● **TASK GOAL**:
Your job is to return every line in the data holding the string "correct".

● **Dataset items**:
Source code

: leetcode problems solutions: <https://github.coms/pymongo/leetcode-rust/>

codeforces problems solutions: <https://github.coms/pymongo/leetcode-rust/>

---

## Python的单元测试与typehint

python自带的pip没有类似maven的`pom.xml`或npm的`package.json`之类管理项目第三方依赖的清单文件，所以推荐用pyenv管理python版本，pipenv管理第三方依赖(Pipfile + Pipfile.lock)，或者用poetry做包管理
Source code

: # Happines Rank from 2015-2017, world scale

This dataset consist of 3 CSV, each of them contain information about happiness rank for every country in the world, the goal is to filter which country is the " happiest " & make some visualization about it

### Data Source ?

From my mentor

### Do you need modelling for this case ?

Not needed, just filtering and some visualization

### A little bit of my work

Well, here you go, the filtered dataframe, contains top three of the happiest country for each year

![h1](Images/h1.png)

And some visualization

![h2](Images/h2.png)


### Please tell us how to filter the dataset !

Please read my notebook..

* * *

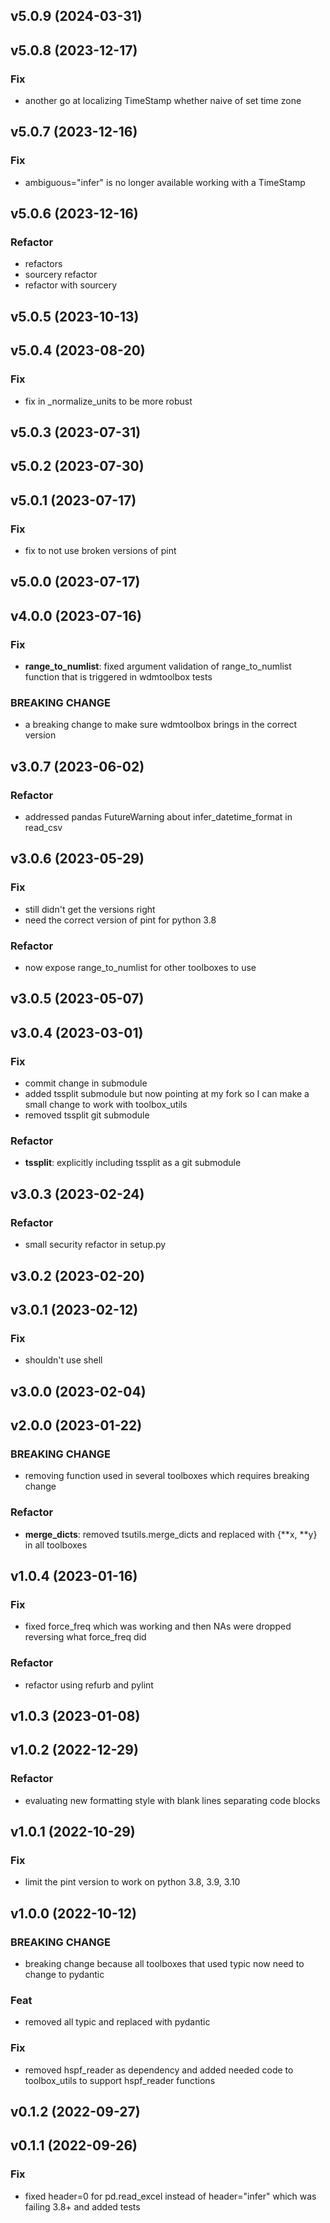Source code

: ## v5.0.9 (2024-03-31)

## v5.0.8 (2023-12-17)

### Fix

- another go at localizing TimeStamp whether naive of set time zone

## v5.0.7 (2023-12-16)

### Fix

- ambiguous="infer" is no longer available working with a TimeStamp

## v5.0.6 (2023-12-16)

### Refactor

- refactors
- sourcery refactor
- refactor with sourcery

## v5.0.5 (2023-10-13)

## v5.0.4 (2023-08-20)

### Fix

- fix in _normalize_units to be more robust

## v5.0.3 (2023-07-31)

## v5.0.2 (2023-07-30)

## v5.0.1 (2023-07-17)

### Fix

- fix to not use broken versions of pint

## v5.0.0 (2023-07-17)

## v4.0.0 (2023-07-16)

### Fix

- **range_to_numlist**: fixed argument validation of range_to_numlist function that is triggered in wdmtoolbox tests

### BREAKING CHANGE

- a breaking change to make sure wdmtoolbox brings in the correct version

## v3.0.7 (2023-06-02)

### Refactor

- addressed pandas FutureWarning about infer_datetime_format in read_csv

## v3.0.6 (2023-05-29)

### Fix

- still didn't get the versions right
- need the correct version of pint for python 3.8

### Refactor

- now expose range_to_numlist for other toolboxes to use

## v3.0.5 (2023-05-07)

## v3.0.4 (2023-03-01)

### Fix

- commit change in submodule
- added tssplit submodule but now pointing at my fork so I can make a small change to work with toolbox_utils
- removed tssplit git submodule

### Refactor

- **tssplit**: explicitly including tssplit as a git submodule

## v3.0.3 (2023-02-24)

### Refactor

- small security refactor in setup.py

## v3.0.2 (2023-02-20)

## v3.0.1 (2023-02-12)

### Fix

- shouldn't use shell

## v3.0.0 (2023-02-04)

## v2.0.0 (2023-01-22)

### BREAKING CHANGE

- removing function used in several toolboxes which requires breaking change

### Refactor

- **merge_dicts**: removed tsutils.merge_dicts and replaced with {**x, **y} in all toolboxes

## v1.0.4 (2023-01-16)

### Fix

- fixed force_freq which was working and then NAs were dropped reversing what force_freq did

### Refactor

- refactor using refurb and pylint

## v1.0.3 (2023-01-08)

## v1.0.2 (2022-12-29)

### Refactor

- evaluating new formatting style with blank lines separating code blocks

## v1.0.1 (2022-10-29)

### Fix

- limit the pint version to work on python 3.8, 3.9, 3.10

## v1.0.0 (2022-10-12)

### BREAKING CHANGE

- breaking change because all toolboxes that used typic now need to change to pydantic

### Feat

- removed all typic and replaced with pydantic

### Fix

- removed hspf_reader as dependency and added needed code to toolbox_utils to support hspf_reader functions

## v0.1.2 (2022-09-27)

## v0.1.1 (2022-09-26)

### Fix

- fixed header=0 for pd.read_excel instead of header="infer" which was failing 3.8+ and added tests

● **FINISHED TASK**:
- a breaking change to make sure wdmtoolbox brings in the correct version
- need the correct version of pint for python 3.8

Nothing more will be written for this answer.